The control panel looks as simple as they come, though the simplicity belies the amp’s versatility. An Output switch just adjacent to the light jewel attenuates the power by about half. Next to the Output switch you’ll find the Speed control for the Tremolo. It’s the only control for the Tremolo, which might be a bummer for players looking for a deep, chopping trem. But those that dig a cool throb to put on top of their blues shuffles will probably enjoy the simplicity. Apart from the Tone and Volume knobs, there are high- and low-gain inputs. It’s a beautifully simple control set that beckons you to fire up and go.

Down and Dirty
Anyone who has ever played a little Tweed like a Deluxe or Tremolux can tell you that a simple circuit and control set don’t necessarily translate to crystalinity you often associate with Fenders—even small ones like Blackface and Silverface champs.
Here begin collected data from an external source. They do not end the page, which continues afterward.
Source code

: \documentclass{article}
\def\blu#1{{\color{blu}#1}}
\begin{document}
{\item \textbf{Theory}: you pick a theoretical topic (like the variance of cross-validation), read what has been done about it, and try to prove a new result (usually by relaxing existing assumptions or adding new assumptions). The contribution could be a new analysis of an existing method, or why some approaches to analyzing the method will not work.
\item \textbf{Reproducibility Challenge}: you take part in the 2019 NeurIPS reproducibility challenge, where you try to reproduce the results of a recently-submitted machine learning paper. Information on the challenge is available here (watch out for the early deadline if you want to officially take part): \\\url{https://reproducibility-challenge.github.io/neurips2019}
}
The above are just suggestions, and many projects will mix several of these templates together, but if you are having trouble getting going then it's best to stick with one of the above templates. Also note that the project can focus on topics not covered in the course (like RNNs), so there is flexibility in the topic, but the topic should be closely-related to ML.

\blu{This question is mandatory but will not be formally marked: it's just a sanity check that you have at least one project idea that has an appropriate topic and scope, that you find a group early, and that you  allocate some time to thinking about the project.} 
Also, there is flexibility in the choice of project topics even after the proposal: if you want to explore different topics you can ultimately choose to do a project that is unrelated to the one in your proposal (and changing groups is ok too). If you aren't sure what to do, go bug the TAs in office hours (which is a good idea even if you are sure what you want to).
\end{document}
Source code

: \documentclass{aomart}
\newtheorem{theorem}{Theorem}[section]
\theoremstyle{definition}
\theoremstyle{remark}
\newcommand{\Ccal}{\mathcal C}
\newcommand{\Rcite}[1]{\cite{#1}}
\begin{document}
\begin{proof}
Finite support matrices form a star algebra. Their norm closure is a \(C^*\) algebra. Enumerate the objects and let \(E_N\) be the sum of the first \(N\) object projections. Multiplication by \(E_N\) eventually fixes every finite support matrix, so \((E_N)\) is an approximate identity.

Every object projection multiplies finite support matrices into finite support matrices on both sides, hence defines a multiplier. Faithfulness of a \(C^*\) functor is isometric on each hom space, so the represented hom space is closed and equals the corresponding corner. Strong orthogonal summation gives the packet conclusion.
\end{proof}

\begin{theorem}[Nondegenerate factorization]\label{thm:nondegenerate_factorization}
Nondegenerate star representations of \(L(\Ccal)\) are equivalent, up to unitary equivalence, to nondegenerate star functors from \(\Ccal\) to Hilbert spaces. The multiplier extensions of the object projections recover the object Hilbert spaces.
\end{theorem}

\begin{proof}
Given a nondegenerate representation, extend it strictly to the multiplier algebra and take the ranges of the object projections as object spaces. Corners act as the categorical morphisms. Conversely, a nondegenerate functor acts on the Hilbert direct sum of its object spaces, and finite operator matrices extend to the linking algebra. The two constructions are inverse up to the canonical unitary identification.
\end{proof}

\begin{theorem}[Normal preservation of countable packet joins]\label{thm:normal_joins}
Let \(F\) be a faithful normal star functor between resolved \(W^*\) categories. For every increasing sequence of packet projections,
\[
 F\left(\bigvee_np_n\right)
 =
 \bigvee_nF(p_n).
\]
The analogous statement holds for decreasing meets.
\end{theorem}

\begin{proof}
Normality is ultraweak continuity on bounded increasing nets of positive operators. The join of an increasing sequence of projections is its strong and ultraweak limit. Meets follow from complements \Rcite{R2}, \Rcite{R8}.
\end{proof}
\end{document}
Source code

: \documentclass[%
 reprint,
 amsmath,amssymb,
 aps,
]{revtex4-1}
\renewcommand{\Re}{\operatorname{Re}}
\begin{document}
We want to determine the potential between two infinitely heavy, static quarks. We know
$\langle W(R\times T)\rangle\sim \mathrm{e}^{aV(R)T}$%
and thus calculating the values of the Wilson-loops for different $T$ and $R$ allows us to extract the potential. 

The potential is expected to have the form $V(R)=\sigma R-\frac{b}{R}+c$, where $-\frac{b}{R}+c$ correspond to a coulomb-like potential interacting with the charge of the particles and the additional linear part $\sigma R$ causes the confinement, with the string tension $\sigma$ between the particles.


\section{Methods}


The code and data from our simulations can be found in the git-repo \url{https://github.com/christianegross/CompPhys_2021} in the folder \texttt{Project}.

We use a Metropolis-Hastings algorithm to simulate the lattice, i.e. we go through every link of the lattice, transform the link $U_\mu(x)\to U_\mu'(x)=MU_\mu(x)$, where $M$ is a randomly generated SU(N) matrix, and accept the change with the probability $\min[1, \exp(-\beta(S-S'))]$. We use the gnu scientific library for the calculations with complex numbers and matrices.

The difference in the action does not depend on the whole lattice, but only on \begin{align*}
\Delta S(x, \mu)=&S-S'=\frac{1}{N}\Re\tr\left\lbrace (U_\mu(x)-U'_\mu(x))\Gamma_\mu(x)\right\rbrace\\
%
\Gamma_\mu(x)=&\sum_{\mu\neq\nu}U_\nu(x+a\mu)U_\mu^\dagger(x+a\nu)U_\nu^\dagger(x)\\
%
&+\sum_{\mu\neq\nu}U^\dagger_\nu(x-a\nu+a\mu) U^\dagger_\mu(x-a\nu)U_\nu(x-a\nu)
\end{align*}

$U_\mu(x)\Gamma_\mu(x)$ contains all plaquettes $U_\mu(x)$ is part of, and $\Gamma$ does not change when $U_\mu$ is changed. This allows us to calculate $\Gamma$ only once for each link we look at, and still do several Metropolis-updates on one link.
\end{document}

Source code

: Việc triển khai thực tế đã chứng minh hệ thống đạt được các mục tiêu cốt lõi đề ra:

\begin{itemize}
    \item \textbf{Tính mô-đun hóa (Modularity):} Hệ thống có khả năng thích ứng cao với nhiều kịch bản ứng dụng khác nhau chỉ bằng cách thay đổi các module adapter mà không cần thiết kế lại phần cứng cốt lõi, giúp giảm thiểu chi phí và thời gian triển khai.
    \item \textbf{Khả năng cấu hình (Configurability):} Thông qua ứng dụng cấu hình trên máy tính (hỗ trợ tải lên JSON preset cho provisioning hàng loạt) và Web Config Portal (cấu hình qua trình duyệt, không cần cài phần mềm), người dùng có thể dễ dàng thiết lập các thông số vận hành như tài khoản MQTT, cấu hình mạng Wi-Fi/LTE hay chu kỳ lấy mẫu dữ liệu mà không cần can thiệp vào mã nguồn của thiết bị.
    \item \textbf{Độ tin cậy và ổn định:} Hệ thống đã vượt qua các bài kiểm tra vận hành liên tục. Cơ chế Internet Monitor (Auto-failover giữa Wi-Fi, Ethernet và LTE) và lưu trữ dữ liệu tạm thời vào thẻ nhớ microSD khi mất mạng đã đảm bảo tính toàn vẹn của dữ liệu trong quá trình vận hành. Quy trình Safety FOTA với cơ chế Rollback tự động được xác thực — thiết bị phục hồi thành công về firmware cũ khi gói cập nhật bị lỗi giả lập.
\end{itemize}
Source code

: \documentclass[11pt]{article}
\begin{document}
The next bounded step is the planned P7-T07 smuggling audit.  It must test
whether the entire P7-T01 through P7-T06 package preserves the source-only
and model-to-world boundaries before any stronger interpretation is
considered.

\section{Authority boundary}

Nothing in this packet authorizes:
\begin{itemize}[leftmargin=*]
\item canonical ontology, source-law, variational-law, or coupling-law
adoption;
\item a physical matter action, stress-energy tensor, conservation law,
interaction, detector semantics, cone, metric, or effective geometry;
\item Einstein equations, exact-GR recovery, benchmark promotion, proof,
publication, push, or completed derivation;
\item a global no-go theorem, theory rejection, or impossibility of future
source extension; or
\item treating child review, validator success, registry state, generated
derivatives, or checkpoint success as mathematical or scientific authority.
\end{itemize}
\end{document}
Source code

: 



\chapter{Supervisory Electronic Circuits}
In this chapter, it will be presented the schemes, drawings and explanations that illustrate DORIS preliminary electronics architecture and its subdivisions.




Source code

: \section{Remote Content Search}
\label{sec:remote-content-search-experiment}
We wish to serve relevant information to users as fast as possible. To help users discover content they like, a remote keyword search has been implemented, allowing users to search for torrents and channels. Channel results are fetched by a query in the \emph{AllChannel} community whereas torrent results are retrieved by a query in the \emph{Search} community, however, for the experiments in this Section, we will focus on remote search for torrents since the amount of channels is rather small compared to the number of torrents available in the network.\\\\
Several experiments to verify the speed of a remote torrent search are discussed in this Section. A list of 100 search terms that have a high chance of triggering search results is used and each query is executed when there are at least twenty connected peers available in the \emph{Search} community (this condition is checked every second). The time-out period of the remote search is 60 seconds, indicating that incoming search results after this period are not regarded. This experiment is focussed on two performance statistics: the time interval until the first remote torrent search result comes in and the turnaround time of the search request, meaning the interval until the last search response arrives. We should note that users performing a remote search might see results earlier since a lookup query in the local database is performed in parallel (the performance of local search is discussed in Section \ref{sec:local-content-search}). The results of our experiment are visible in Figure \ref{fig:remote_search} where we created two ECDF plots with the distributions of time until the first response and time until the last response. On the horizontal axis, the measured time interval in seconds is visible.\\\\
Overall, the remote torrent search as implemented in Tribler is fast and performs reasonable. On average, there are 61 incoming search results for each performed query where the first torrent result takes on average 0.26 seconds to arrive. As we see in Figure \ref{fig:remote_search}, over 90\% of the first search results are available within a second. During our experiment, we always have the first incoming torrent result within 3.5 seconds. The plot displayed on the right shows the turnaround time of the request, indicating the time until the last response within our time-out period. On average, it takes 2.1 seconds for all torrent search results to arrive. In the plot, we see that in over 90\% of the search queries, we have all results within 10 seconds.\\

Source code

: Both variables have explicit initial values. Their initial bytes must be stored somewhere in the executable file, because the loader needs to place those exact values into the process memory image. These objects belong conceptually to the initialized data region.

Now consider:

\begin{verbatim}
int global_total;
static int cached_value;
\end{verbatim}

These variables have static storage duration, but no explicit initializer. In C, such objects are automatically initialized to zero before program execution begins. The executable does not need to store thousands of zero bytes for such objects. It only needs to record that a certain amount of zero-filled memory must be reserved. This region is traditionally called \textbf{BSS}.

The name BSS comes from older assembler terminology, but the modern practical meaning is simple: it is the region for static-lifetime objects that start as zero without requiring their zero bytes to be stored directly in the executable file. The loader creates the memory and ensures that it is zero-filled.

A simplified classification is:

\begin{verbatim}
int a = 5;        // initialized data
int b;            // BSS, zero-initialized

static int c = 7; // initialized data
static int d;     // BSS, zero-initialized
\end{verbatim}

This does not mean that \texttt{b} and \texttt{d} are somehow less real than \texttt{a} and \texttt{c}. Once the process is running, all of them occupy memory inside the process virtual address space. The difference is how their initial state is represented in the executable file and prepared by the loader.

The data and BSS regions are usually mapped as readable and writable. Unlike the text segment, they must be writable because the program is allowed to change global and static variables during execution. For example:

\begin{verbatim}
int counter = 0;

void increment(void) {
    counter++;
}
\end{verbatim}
Instead the Tremolux is full of color and character, even at low volumes. If you need pure bell-like chime and jangle for, say, your Telecaster’s bridge pickup, you might end up a little frustrated with how much color the Tremolux adds to an otherwise clean tone. But if you’re constantly looking for ways to pepper your jangle with a little attitude, a Stratocaster or Telecaster with amp volume between 3 and 5 and generous application of high end via the Tone knob gives you a sweet, butt-kicking Tom Petty-style rhythm tone. You may not be able to hear too much of it over a raging rhythm section, but it’s a very cool recording texture.

To compete with a loud band, you’ll have give the Tremolux some gas. And when you do, the little Tweed gets mean. Needless to say, the Tremolux is not a high gain monster, so when you do crank it the grit and overdrive are accompanied by a heavy amp compression that’s a signature of Fender Tweeds, but can sound odd to the uninitiated, or those inclined to believe that a cranked Tweed is all that stands between them and their inner raging Neil Young. With a Stratocaster in any one of the three positions from the bridge to middle pickup, the Tremolux takes on a honky, saxophone-like hue on chords and Keith Richards/Chuck Berry two-string stops played between the first and ninth frets. Single note solos up above the ninth fret have sweet and biting character that retains some of that cool sax-like color. And true to form, working through a Jimmy Reed shuffle that’s punctuated with leads up at the 12th fret is a slice of blues heaven—husky, bass-rich, tight, and singing when you need it.